Description of the task
Could you copy out every line of the data where the word "desired" occurs?
──────── Given data ────────
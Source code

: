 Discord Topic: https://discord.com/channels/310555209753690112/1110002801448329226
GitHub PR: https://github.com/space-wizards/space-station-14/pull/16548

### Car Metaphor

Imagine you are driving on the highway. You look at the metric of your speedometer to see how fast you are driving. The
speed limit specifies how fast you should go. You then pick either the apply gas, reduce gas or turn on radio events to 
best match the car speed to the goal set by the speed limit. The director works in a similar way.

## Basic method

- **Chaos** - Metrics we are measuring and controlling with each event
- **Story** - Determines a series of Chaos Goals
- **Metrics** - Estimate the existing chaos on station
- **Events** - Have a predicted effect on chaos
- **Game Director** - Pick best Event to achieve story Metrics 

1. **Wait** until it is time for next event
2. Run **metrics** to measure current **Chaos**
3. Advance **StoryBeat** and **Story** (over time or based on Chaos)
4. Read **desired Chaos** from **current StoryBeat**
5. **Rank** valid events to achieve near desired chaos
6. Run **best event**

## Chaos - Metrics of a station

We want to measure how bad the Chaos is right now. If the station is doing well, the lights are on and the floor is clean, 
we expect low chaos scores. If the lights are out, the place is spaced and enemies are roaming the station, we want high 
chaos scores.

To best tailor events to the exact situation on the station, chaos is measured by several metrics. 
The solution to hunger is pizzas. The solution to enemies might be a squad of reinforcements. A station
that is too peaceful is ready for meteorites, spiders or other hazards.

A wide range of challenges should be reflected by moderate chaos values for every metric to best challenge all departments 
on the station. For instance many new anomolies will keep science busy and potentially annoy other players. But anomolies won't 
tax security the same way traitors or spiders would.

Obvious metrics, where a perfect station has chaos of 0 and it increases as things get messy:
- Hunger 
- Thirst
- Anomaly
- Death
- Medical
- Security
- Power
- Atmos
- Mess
────────
──────── Given data ────────
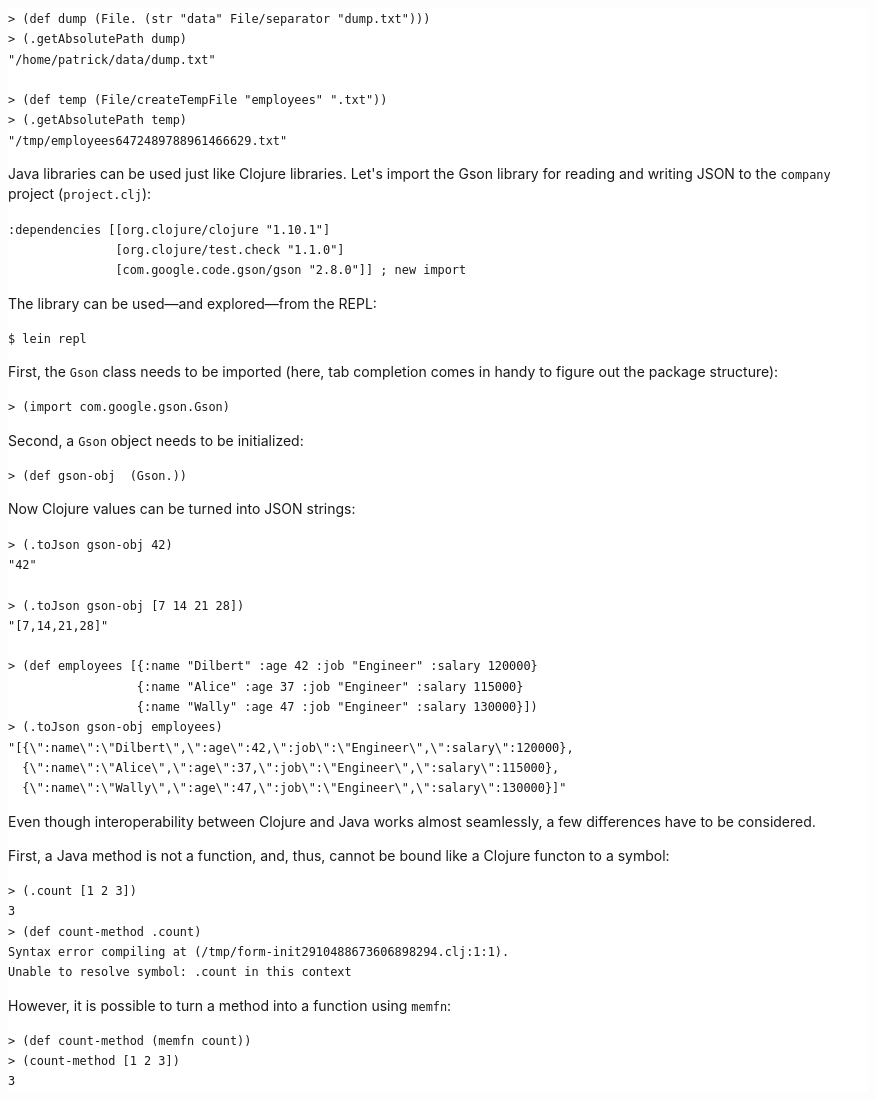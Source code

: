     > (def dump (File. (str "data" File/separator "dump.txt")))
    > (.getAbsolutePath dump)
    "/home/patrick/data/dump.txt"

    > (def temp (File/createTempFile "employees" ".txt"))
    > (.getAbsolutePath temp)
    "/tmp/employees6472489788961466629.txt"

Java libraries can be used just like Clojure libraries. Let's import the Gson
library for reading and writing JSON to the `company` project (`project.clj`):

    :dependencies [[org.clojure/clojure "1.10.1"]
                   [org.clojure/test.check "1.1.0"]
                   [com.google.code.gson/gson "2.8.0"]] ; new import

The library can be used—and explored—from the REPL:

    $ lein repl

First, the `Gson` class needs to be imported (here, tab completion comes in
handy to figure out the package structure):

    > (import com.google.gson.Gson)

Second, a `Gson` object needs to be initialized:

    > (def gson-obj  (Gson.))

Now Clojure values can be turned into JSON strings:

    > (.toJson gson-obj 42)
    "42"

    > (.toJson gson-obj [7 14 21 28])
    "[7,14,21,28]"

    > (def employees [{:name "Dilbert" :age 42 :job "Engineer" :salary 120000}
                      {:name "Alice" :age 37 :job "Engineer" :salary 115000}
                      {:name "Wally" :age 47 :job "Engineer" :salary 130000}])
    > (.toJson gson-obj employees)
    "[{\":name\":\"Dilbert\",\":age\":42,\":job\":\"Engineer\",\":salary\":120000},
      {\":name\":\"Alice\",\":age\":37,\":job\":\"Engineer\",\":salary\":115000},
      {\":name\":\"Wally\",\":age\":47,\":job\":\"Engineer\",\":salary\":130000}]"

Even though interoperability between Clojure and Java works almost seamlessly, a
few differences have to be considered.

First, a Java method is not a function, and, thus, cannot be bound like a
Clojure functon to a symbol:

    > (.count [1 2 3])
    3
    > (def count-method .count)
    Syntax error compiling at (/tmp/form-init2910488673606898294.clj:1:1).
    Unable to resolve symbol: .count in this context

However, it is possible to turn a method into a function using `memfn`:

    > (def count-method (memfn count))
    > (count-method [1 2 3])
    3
────────
──────── Given data ────────
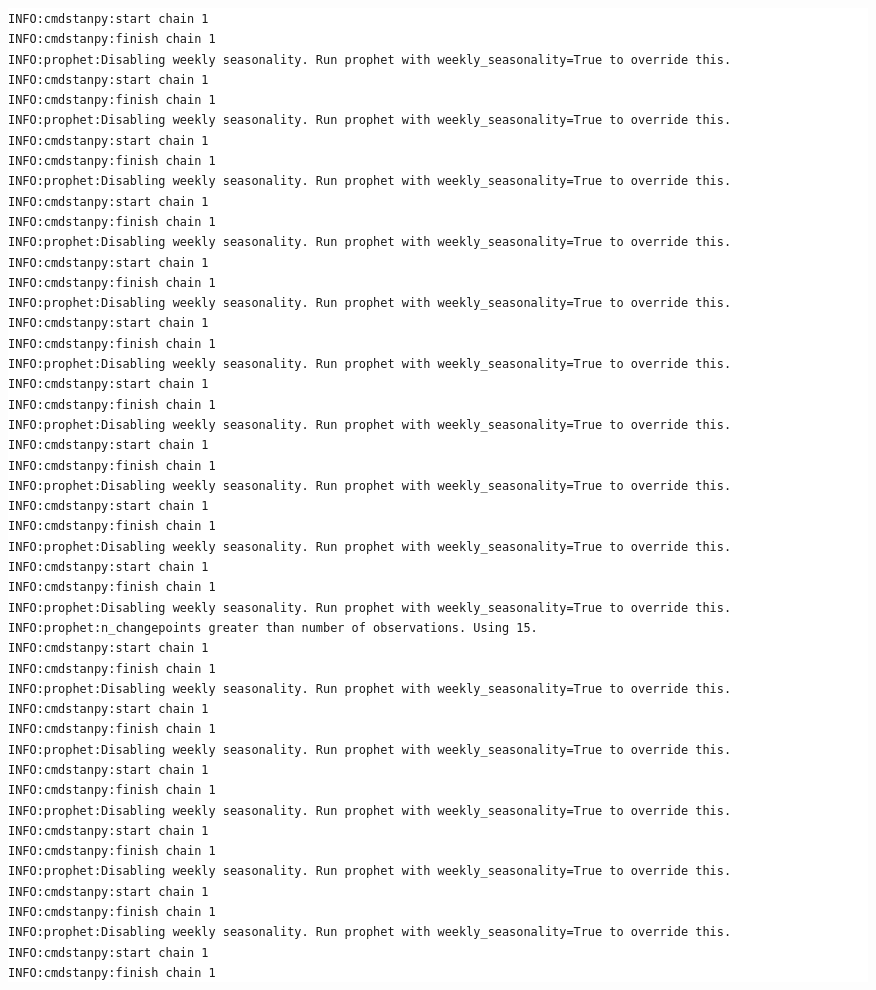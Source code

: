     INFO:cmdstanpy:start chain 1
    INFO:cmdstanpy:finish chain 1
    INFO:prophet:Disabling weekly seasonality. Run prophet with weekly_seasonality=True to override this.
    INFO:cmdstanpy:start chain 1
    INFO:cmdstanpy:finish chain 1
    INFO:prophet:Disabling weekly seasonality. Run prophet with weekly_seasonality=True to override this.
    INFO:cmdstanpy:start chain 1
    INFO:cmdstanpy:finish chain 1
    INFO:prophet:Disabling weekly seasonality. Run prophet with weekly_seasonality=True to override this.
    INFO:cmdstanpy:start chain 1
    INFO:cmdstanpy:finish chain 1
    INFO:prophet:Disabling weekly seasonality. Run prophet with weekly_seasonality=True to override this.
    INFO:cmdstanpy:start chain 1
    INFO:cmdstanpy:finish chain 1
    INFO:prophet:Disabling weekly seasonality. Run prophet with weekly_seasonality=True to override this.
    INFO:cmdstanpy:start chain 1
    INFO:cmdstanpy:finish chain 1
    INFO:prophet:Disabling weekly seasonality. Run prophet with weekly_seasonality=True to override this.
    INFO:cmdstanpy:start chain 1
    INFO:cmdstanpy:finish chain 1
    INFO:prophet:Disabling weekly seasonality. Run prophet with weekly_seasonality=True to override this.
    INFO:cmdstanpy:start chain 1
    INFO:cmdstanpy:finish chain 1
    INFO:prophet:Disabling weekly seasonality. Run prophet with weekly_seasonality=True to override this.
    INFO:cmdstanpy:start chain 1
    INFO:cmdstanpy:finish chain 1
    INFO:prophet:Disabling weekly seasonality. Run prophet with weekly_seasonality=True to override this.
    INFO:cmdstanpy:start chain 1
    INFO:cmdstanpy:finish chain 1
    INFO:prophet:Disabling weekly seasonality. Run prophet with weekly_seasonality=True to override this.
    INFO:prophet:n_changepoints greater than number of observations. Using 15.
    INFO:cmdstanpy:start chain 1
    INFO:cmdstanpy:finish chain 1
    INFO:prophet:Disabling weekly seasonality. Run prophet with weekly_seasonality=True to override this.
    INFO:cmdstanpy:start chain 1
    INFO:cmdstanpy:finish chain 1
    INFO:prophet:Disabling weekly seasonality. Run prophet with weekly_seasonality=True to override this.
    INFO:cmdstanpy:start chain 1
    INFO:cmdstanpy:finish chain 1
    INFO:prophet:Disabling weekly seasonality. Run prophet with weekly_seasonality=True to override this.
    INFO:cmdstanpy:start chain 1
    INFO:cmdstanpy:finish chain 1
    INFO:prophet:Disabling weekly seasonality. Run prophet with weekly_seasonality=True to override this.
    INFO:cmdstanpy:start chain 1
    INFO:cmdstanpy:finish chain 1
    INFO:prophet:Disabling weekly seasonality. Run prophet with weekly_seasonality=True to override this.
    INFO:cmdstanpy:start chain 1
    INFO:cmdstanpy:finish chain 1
────────
Task response
4. Read **desired Chaos** from **current StoryBeat**
5. **Rank** valid events to achieve near desired chaos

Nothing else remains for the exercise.